◆ Task instructions:
Lines that contain the string "repository" are the ones to list; copy all of them from the records.

◆ Records excerpted from a collection:
=== Begin Enclosure ===
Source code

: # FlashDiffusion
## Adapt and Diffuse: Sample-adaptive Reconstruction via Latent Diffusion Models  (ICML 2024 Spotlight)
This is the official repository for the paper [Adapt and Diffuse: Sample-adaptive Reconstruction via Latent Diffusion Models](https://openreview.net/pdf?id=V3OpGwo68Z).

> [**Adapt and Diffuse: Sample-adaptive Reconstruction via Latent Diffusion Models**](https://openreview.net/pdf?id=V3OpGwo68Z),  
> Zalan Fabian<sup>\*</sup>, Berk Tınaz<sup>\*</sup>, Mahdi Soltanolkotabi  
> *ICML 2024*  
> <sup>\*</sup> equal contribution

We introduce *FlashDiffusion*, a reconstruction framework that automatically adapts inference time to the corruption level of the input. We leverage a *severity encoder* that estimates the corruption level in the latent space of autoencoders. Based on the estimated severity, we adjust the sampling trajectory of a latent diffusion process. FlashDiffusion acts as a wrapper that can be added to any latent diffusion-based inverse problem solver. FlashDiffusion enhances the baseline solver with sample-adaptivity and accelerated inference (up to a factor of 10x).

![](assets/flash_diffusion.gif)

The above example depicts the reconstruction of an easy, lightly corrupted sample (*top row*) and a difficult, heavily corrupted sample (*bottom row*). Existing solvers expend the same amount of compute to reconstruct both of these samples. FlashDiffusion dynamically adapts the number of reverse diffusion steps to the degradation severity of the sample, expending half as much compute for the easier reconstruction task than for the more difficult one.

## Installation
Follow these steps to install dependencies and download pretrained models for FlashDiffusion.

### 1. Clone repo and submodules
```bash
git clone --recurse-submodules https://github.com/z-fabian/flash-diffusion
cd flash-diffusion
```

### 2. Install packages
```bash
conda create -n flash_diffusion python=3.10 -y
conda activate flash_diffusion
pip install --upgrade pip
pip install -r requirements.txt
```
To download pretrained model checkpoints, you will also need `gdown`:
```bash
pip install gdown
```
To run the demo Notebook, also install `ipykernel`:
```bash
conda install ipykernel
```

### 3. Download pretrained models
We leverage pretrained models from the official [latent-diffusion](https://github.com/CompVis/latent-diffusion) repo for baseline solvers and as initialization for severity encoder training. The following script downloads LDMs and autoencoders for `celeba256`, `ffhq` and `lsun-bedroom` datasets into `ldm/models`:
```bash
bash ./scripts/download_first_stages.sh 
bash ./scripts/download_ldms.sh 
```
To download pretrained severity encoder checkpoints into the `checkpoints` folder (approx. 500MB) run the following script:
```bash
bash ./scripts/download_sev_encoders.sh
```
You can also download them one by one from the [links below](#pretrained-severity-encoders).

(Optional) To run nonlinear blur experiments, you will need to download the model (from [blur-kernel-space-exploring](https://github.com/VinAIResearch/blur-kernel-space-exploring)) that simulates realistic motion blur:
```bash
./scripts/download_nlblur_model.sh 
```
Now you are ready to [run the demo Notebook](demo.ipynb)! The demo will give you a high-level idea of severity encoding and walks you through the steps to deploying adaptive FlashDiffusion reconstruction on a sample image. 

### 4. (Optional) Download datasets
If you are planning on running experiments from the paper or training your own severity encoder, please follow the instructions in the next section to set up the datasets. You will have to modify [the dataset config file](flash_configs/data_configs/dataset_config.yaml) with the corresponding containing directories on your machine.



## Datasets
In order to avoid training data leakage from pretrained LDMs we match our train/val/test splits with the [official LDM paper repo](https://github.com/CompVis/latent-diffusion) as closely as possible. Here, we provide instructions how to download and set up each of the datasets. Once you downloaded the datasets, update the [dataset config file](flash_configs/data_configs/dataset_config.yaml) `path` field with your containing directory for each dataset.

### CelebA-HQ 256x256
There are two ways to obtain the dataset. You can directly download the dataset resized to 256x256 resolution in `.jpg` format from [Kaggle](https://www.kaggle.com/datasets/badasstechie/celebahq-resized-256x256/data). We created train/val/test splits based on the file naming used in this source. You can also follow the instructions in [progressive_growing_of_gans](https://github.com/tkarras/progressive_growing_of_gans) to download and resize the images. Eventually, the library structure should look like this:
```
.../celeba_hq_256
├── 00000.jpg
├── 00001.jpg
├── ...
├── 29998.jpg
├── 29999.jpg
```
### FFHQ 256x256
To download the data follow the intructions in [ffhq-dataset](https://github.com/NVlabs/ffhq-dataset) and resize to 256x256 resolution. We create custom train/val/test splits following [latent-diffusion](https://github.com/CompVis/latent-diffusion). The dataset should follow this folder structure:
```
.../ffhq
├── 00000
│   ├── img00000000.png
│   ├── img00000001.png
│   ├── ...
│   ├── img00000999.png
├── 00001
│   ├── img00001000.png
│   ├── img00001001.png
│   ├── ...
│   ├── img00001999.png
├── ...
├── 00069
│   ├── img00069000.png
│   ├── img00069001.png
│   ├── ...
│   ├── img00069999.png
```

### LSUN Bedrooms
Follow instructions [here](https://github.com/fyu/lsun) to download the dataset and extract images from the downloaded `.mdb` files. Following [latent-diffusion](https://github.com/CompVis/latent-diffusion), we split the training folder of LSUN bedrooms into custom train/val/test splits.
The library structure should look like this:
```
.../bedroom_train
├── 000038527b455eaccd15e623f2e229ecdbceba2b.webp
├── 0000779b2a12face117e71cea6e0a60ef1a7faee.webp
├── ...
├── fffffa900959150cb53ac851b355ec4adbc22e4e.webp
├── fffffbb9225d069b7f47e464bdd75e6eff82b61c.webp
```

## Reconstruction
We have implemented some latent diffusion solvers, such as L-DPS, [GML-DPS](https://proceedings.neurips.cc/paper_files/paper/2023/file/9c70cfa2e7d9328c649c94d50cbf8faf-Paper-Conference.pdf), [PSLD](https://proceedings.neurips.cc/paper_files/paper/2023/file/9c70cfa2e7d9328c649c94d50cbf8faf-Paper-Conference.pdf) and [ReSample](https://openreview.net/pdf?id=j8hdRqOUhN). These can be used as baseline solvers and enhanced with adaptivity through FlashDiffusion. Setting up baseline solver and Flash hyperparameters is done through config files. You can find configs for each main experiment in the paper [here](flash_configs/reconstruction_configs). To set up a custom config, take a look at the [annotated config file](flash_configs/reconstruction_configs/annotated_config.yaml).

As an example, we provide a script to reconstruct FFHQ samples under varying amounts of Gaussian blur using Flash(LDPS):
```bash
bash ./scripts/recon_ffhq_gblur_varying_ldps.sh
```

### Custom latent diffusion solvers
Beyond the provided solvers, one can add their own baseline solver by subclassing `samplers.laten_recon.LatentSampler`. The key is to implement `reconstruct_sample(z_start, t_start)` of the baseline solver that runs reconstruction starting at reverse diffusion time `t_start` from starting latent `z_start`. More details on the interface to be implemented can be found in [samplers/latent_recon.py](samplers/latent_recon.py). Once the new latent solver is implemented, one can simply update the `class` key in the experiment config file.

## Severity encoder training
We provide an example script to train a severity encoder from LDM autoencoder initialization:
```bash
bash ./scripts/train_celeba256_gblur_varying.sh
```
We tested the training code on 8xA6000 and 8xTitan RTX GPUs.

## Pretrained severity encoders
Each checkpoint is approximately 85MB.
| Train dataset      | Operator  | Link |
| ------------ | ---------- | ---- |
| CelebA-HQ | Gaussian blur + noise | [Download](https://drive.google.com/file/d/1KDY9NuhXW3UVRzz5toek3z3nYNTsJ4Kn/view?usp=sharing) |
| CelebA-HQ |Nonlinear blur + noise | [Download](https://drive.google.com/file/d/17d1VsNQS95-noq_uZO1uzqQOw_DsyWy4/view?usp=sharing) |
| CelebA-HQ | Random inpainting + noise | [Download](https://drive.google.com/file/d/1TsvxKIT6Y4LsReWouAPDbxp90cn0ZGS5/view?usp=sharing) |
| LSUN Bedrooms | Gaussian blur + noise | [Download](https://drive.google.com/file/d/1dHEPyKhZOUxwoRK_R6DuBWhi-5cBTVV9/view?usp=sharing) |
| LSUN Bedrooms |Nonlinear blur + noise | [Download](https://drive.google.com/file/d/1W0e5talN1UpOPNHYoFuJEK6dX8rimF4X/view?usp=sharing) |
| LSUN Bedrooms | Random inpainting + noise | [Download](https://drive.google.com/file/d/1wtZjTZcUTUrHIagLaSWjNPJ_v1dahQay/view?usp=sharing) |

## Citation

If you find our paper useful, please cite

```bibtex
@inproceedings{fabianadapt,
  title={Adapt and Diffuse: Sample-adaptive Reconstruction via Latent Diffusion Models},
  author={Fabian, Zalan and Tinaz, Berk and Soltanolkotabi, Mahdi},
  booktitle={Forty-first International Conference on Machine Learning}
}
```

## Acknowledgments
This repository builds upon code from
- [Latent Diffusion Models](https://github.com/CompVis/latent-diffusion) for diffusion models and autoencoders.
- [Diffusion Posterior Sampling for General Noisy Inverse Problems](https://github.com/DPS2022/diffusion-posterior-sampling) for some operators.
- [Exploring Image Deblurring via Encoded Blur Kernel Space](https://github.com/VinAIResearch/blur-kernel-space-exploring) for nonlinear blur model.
=== End Enclosure ===
◆ Written solution:
This is the official repository for the paper [Adapt and Diffuse: Sample-adaptive Reconstruction via Latent Diffusion Models](https://openreview.net/pdf?id=V3OpGwo68Z).
This repository builds upon code from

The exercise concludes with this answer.